Dans l'historiographie soviétique, les dix victoires de Staline[Note 1] représentent les dix offensives stratégiques réussies menées par l'Armée rouge en 1944 pendant la Seconde Guerre mondiale. Les offensives soviétiques chassèrent les forces de l'Axe du territoire soviétique et précipitèrent l'effondrement de l'Allemagne nazie.

Histoire de l'expression[modifier | modifier le code]

Le terme est entendu pour la première fois en novembre 1944 par Joseph Staline lors de son discours « 27e anniversaire de la grande révolution socialiste d'octobre » (russe : « 27-я годовщина Великой Октябрьской социалистической революции ») lors de la réunion de 1944 du Mossoviet[1]. Le terme a été inventé pour refléter le « culte de la personnalité » qui prévalait en Union soviétique à l'époque. Elle ne reflétait pas la planification stratégique spécifique de la Stavka, et avait parfois été appelée l'« Année des douze victoires », sur la base de l'ordre émis par Staline le lendemain, autorisant le tir de salves d'artillerie avec 24 canons dans douze villes de l'Union soviétique[2]: Moscou, Leningrad, Kiev, Minsk, Petrozavodsk, Tallinn, Riga, Vilnus, Kichinev, Tbilissi, Sébastopol et Lvov[3].

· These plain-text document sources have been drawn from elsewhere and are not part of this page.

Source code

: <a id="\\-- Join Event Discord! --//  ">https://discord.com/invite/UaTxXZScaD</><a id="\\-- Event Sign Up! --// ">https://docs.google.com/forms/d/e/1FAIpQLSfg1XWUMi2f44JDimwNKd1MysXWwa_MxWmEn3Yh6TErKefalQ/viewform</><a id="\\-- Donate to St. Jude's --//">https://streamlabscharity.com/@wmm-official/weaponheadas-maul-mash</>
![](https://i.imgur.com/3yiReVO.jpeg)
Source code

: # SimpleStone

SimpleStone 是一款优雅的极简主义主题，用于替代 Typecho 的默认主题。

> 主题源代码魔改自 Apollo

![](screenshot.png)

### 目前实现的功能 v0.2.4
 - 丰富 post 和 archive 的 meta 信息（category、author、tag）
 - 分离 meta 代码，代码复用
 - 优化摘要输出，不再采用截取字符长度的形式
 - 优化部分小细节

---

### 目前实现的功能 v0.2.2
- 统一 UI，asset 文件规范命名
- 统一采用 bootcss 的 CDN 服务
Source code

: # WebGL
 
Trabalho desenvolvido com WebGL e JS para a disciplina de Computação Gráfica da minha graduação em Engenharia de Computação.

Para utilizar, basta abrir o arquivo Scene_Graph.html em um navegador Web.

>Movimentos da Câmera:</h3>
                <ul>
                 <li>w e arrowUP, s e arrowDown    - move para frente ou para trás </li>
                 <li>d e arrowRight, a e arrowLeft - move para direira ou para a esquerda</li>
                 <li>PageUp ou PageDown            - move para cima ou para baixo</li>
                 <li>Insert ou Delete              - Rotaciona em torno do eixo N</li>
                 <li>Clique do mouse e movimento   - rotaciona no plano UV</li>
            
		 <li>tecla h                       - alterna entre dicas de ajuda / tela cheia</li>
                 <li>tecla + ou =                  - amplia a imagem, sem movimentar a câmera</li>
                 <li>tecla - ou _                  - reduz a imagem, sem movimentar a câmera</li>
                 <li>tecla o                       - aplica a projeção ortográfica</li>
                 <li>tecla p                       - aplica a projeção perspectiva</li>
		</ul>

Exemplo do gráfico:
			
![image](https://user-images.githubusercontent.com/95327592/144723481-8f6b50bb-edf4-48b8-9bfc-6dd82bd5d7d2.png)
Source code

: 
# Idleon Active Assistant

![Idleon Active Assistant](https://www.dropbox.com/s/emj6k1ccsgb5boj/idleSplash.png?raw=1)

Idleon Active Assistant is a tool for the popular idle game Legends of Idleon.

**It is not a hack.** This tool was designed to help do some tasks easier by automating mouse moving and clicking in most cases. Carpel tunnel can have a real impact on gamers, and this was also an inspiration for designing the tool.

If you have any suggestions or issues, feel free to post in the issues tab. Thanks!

Le terme est abandonné après le discours secret de Nikita Khrouchtchev dénonçant Staline et mettant fin à son « culte de la personnalité » après sa mort.

Contexte[modifier | modifier le code]

Après l'effondrement de la 6e armée allemande à Stalingrad, les contre-offensives soviétiques et la bataille de Koursk plus tard en 1943, il devient évident que le vent de la guerre tourne en défaveur de l'Allemagne. Les forces soviétiques s'approchaient, tout le long du front, de la frontière d'avant-guerre. En partie à cause de la directive n° 51 du Führer publiée le 3 novembre 1943, qui acheminait la totalité des nouveaux hommes et matériels vers le front occidental pour faire face à l'invasion alliée attendue. Les forces de l'Axe le long du front oriental étaient insuffisamment équipées par rapport à leurs adversaires soviétiques, les renforts demeuraient rares et leurs réserves étirées[4]. Bien que dans cette directive, Hitler ait laissé entendre qu'il pourrait être disposé à autoriser des retraits, échangeant de l'espace contre du temps, cela s'avéra inexact[5]. Pour ces raisons, combiné à l'insistance d'Hitler pour conserver à tout prix le territoire capturé, rendit les victoires soviétiques en 1944 quasi inévitables[6].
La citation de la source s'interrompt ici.